The Quiet Road to Success
Until Steve later reminded me of it, I had forgotten an off-handed remark I made that day. After appearing on national television to help promote Oliver’s ABC mini-series, the pastor of First Baptist Kenova returned to find 2,000 e-mails and phone messages on his desk. When he said his biggest challenge was keeping up with inquiries, I joked, “Why not just write a book and tell ‘em to read it?”
That started the ball rolling. A little over a year later, we submitted the final manuscript to Regal Books, which released Winning the Food Fight in January of 2012.
Before we even wrote the proposal, I felt an overwhelming sense that this book would find a publisher. So seeing it released nationally provided a thrill beyond words.

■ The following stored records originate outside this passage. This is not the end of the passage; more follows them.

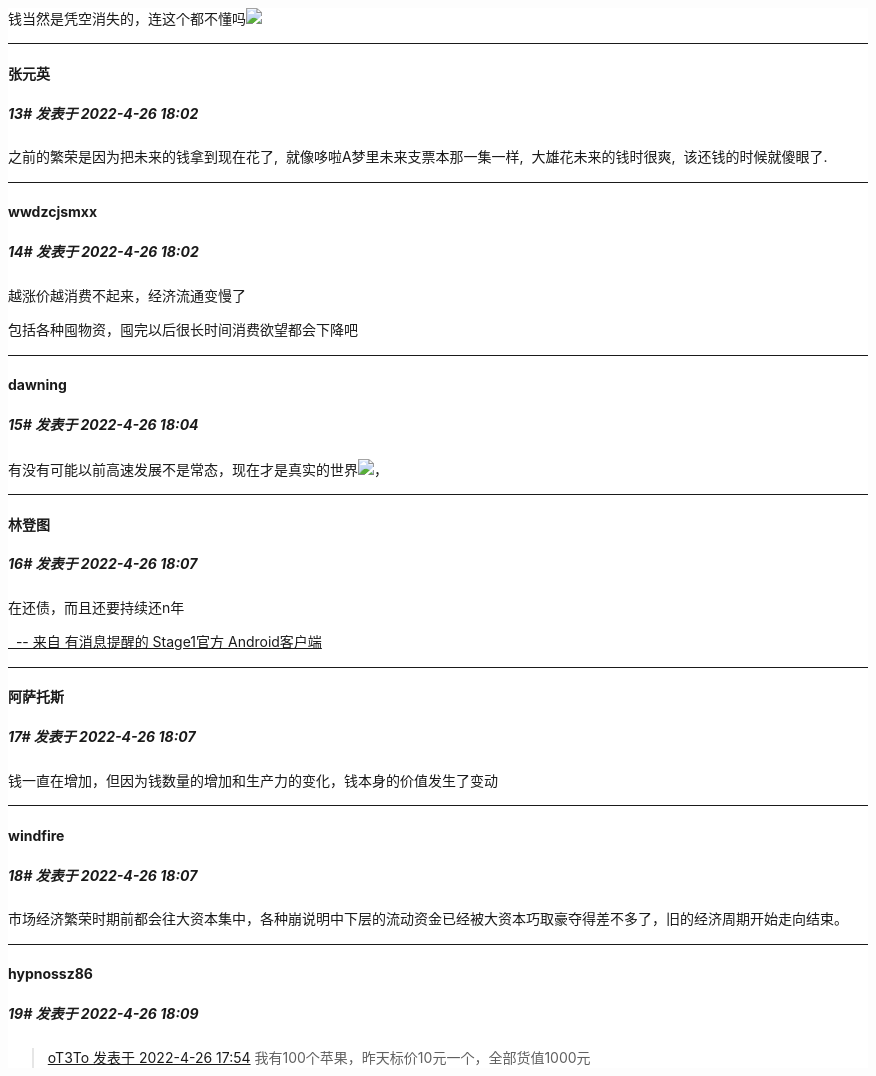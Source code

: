 钱当然是凭空消失的，连这个都不懂吗<img src="https://static.saraba1st.com/image/smiley/face2017/064.png" referrerpolicy="no-referrer">

*****

####  张元英  
##### 13#       发表于 2022-4-26 18:02

之前的繁荣是因为把未来的钱拿到现在花了,  就像哆啦A梦里未来支票本那一集一样,  大雄花未来的钱时很爽,  该还钱的时候就傻眼了.

*****

####  wwdzcjsmxx  
##### 14#       发表于 2022-4-26 18:02

越涨价越消费不起来，经济流通变慢了

包括各种囤物资，囤完以后很长时间消费欲望都会下降吧

*****

####  dawning  
##### 15#       发表于 2022-4-26 18:04

有没有可能以前高速发展不是常态，现在才是真实的世界<img src="https://static.saraba1st.com/image/smiley/face2017/037.png" referrerpolicy="no-referrer">，

*****

####  林登图  
##### 16#       发表于 2022-4-26 18:07

在还债，而且还要持续还n年

[  -- 来自 有消息提醒的 Stage1官方 Android客户端](https://www.coolapk.com/apk/140634)

*****

####  阿萨托斯  
##### 17#       发表于 2022-4-26 18:07

钱一直在增加，但因为钱数量的增加和生产力的变化，钱本身的价值发生了变动

*****

####  windfire  
##### 18#       发表于 2022-4-26 18:07

市场经济繁荣时期前都会往大资本集中，各种崩说明中下层的流动资金已经被大资本巧取豪夺得差不多了，旧的经济周期开始走向结束。

*****

####  hypnossz86  
##### 19#       发表于 2022-4-26 18:09

<blockquote><a href="httphttps://bbs.saraba1st.com/2b/forum.php?mod=redirect&amp;goto=findpost&amp;pid=55595338&amp;ptid=2066495" target="_blank">oT3To 发表于 2022-4-26 17:54</a>
我有100个苹果，昨天标价10元一个，全部货值1000元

Sales are still modest, though. We surpassed the 5,000 mark that most never make, but the financial returns are far from lucrative (which reminds me of an online post I saw once. The writer commented on many people assuming he was rich because of his best-seller—which earned him all of $12,000.)

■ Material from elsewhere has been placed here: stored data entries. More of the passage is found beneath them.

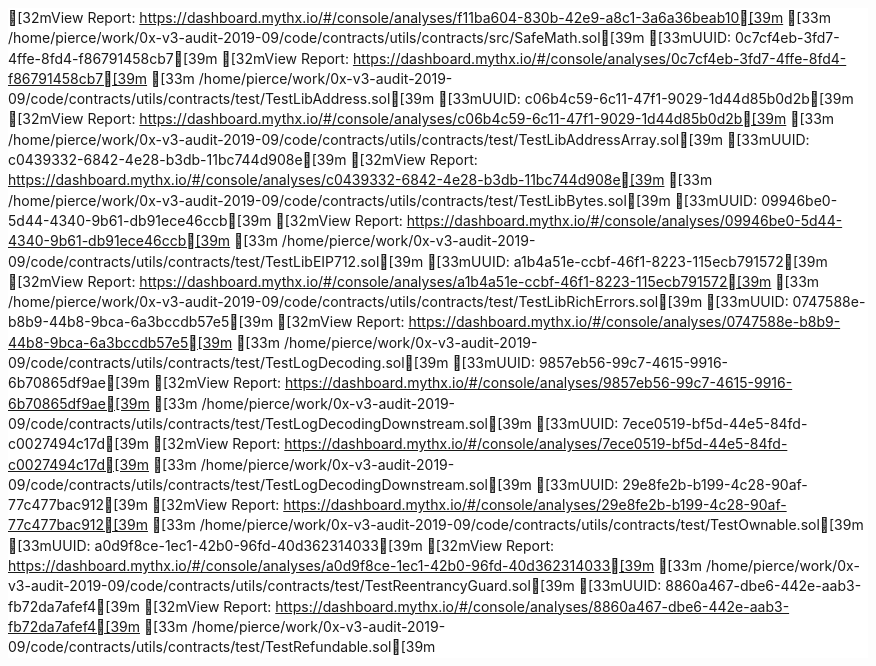 [32mView Report: https://dashboard.mythx.io/#/console/analyses/f11ba604-830b-42e9-a8c1-3a6a36beab10[39m
[33m
/home/pierce/work/0x-v3-audit-2019-09/code/contracts/utils/contracts/src/SafeMath.sol[39m
[33mUUID: 0c7cf4eb-3fd7-4ffe-8fd4-f86791458cb7[39m
[32mView Report: https://dashboard.mythx.io/#/console/analyses/0c7cf4eb-3fd7-4ffe-8fd4-f86791458cb7[39m
[33m
/home/pierce/work/0x-v3-audit-2019-09/code/contracts/utils/contracts/test/TestLibAddress.sol[39m
[33mUUID: c06b4c59-6c11-47f1-9029-1d44d85b0d2b[39m
[32mView Report: https://dashboard.mythx.io/#/console/analyses/c06b4c59-6c11-47f1-9029-1d44d85b0d2b[39m
[33m
/home/pierce/work/0x-v3-audit-2019-09/code/contracts/utils/contracts/test/TestLibAddressArray.sol[39m
[33mUUID: c0439332-6842-4e28-b3db-11bc744d908e[39m
[32mView Report: https://dashboard.mythx.io/#/console/analyses/c0439332-6842-4e28-b3db-11bc744d908e[39m
[33m
/home/pierce/work/0x-v3-audit-2019-09/code/contracts/utils/contracts/test/TestLibBytes.sol[39m
[33mUUID: 09946be0-5d44-4340-9b61-db91ece46ccb[39m
[32mView Report: https://dashboard.mythx.io/#/console/analyses/09946be0-5d44-4340-9b61-db91ece46ccb[39m
[33m
/home/pierce/work/0x-v3-audit-2019-09/code/contracts/utils/contracts/test/TestLibEIP712.sol[39m
[33mUUID: a1b4a51e-ccbf-46f1-8223-115ecb791572[39m
[32mView Report: https://dashboard.mythx.io/#/console/analyses/a1b4a51e-ccbf-46f1-8223-115ecb791572[39m
[33m
/home/pierce/work/0x-v3-audit-2019-09/code/contracts/utils/contracts/test/TestLibRichErrors.sol[39m
[33mUUID: 0747588e-b8b9-44b8-9bca-6a3bccdb57e5[39m
[32mView Report: https://dashboard.mythx.io/#/console/analyses/0747588e-b8b9-44b8-9bca-6a3bccdb57e5[39m
[33m
/home/pierce/work/0x-v3-audit-2019-09/code/contracts/utils/contracts/test/TestLogDecoding.sol[39m
[33mUUID: 9857eb56-99c7-4615-9916-6b70865df9ae[39m
[32mView Report: https://dashboard.mythx.io/#/console/analyses/9857eb56-99c7-4615-9916-6b70865df9ae[39m
[33m
/home/pierce/work/0x-v3-audit-2019-09/code/contracts/utils/contracts/test/TestLogDecodingDownstream.sol[39m
[33mUUID: 7ece0519-bf5d-44e5-84fd-c0027494c17d[39m
[32mView Report: https://dashboard.mythx.io/#/console/analyses/7ece0519-bf5d-44e5-84fd-c0027494c17d[39m
[33m
/home/pierce/work/0x-v3-audit-2019-09/code/contracts/utils/contracts/test/TestLogDecodingDownstream.sol[39m
[33mUUID: 29e8fe2b-b199-4c28-90af-77c477bac912[39m
[32mView Report: https://dashboard.mythx.io/#/console/analyses/29e8fe2b-b199-4c28-90af-77c477bac912[39m
[33m
/home/pierce/work/0x-v3-audit-2019-09/code/contracts/utils/contracts/test/TestOwnable.sol[39m
[33mUUID: a0d9f8ce-1ec1-42b0-96fd-40d362314033[39m
[32mView Report: https://dashboard.mythx.io/#/console/analyses/a0d9f8ce-1ec1-42b0-96fd-40d362314033[39m
[33m
/home/pierce/work/0x-v3-audit-2019-09/code/contracts/utils/contracts/test/TestReentrancyGuard.sol[39m
[33mUUID: 8860a467-dbe6-442e-aab3-fb72da7afef4[39m
[32mView Report: https://dashboard.mythx.io/#/console/analyses/8860a467-dbe6-442e-aab3-fb72da7afef4[39m
[33m
/home/pierce/work/0x-v3-audit-2019-09/code/contracts/utils/contracts/test/TestRefundable.sol[39m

Recently I drafted a story for an upcoming issue of Mature Living updating the situation at First Baptist and how Steve continues to emphasize healthy living.
Naturally, over time members’ excitement has cooled. But there are still notable stories, like the middle-aged mother who ran her first mini-marathon last November. And the retired postal carrier who attended his first exercise class last year to shed weight he gained after surgery on his Achilles heel.
The story includes a link I’ve mentioned previously in my blogs—Steve’s work on material for the study guide released with Rick Warren’s The Daniel Plan last December.
Warren’s book hit the top of the New York Times’ bestseller list in the “Advice” category about two weeks after its release. To draw a comparison, I would guess his book sold more copies in its first month than ours did in two years.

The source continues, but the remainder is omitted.